Exercise directions: In the records that follow, find each line containing "procedimientos" and copy it.

····················

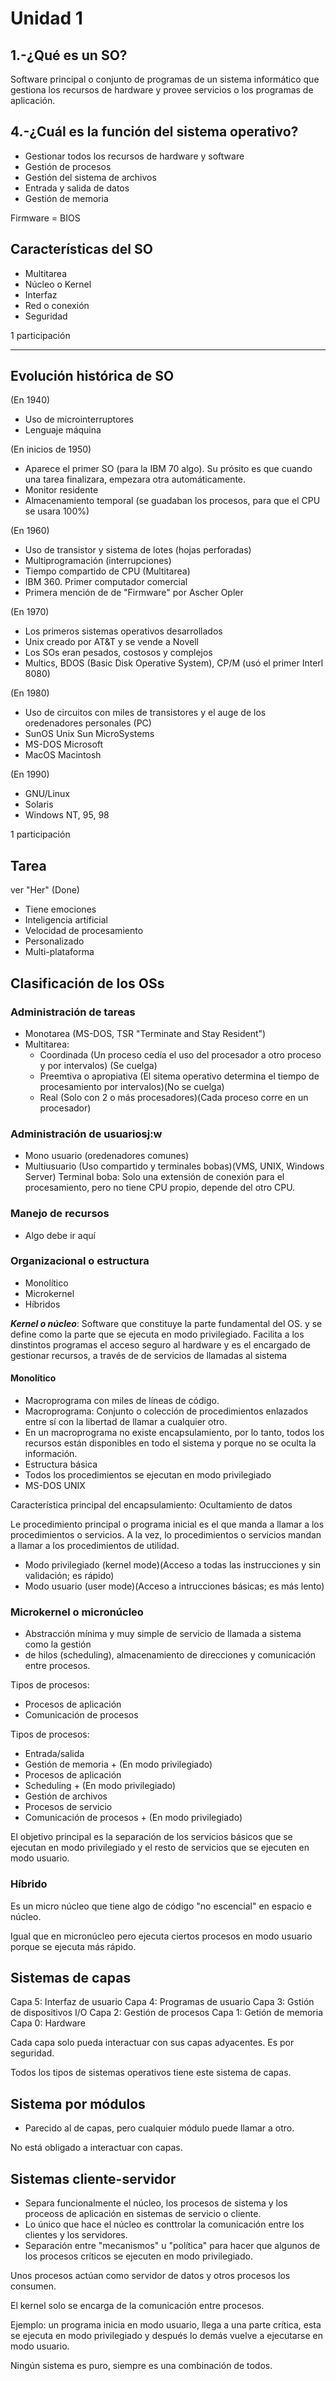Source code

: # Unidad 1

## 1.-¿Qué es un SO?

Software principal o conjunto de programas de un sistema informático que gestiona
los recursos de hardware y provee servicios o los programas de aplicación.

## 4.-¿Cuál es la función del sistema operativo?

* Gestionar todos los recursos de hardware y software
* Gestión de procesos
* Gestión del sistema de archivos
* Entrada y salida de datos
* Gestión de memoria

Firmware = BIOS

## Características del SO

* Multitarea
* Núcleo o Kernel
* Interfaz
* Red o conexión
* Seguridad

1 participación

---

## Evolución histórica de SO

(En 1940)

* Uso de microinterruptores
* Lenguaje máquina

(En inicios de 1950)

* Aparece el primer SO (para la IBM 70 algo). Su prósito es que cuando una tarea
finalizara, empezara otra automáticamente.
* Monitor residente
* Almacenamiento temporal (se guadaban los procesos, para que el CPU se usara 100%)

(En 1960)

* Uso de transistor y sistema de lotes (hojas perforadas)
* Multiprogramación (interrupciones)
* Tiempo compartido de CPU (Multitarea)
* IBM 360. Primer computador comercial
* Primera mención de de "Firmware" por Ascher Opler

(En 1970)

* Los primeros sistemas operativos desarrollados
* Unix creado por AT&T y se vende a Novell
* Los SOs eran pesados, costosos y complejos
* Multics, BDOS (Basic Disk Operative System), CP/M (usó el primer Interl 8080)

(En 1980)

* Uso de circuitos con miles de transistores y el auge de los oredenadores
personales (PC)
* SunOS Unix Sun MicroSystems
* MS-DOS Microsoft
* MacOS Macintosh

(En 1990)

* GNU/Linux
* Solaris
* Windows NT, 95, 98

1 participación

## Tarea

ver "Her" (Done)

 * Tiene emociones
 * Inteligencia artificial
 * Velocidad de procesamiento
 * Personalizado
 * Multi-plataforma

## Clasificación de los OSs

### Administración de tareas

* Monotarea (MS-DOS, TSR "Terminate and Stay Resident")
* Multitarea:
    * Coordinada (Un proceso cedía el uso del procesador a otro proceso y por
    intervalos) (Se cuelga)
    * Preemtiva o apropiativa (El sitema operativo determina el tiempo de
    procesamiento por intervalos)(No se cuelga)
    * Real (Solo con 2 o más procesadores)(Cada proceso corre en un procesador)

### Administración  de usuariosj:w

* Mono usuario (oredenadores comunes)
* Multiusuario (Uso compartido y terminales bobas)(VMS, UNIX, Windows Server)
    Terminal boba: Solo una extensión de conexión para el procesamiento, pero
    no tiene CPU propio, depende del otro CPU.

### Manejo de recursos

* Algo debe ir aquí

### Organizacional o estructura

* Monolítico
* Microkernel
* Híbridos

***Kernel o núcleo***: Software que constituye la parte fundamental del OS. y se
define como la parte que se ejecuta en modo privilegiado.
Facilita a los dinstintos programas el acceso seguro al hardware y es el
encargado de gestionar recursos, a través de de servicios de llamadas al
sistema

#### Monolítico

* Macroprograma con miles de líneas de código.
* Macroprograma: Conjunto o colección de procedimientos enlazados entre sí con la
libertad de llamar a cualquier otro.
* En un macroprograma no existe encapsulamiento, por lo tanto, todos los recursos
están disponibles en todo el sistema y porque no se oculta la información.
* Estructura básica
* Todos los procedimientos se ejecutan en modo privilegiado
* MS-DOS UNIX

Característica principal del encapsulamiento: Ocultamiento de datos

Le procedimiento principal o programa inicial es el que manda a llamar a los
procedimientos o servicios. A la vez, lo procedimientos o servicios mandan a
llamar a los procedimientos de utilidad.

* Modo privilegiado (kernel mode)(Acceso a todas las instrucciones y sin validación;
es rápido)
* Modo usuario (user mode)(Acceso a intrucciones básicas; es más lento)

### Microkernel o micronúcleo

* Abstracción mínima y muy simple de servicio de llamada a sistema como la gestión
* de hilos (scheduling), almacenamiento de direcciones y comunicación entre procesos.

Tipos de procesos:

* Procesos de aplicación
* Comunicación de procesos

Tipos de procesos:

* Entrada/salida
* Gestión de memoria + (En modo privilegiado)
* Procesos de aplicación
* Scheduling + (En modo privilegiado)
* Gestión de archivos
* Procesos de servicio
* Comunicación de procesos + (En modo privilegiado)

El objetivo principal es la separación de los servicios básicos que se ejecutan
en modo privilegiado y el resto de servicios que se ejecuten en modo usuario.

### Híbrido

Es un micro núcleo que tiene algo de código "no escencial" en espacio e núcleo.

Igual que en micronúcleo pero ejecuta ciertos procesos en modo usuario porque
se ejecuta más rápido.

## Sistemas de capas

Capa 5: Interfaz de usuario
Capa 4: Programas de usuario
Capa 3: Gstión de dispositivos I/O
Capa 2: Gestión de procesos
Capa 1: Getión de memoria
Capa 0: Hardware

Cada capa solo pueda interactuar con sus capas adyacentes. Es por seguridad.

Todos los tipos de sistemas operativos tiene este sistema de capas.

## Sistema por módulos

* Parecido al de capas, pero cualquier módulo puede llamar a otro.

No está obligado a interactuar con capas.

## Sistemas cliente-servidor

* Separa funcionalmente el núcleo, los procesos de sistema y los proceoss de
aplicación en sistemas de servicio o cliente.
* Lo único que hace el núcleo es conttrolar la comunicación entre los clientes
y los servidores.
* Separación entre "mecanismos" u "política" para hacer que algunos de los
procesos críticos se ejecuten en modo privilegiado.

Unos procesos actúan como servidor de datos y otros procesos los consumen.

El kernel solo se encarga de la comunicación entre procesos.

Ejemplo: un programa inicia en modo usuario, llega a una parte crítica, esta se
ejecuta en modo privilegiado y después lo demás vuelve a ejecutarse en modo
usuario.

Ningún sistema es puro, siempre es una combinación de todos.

····················

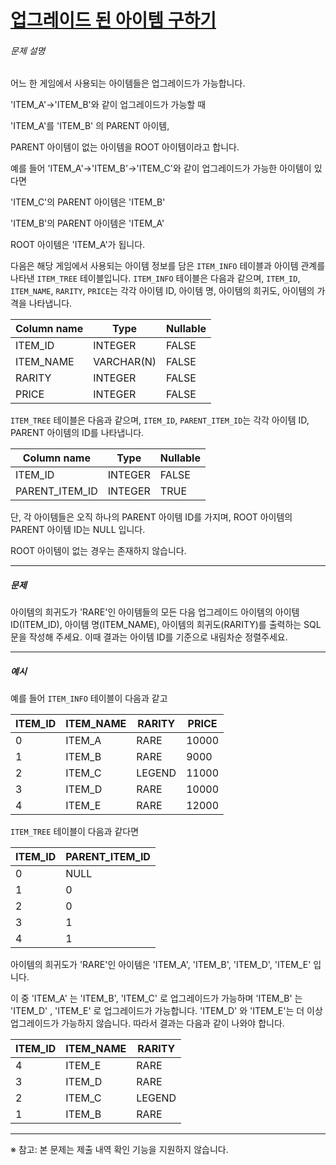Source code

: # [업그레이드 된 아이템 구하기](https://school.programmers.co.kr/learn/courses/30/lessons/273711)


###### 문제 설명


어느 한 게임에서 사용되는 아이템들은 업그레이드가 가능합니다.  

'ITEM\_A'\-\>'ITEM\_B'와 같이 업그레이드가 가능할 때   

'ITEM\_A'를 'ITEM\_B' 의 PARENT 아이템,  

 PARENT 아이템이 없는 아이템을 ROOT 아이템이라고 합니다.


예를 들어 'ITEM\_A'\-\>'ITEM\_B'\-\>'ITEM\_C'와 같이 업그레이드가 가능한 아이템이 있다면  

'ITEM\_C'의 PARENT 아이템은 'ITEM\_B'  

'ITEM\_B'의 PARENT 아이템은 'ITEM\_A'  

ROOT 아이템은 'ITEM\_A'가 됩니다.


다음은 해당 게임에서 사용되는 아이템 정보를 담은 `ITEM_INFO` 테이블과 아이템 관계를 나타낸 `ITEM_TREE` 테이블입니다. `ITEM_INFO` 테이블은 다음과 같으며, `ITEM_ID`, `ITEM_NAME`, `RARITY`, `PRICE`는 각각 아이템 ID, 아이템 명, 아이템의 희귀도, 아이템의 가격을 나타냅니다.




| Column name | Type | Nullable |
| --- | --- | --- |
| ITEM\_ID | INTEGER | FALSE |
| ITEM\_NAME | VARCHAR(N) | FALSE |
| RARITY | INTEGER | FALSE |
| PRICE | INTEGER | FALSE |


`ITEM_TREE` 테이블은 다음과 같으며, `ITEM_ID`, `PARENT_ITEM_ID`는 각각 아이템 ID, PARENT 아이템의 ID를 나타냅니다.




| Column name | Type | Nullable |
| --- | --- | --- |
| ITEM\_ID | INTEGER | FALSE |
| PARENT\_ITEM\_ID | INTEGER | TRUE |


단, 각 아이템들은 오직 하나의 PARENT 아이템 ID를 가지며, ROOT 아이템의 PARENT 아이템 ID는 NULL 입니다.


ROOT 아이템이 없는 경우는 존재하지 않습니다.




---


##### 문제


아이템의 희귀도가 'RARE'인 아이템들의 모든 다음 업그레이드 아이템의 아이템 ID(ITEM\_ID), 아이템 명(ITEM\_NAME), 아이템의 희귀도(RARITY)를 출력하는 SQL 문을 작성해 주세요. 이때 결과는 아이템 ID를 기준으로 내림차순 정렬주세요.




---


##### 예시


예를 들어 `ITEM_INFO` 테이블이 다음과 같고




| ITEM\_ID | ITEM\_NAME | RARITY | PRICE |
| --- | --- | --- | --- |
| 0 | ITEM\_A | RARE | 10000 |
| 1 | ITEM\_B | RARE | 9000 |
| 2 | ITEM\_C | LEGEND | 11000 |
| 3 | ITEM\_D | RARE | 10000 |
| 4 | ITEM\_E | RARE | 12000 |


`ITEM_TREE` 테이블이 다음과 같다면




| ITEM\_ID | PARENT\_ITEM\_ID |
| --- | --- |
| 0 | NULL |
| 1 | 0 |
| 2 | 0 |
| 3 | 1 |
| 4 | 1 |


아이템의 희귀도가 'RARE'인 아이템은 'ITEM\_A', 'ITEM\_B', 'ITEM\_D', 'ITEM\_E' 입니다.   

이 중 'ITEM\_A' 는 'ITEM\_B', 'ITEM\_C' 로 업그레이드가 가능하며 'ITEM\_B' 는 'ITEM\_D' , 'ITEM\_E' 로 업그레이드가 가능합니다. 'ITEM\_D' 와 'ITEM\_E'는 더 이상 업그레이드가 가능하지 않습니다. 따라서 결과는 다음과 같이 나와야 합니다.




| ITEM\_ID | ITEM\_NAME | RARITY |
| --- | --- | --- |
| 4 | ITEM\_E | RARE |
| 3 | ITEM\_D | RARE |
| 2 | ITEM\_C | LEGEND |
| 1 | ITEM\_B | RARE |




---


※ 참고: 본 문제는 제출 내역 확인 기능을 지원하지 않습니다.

····················

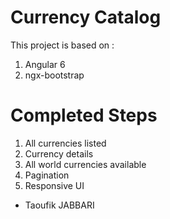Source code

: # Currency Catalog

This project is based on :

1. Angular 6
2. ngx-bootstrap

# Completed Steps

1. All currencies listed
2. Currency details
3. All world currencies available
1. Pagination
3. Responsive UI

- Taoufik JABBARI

····················

Output of the exercise:
* Macroprograma: Conjunto o colección de procedimientos enlazados entre sí con la
* Todos los procedimientos se ejecutan en modo privilegiado
procedimientos o servicios. A la vez, lo procedimientos o servicios mandan a
llamar a los procedimientos de utilidad.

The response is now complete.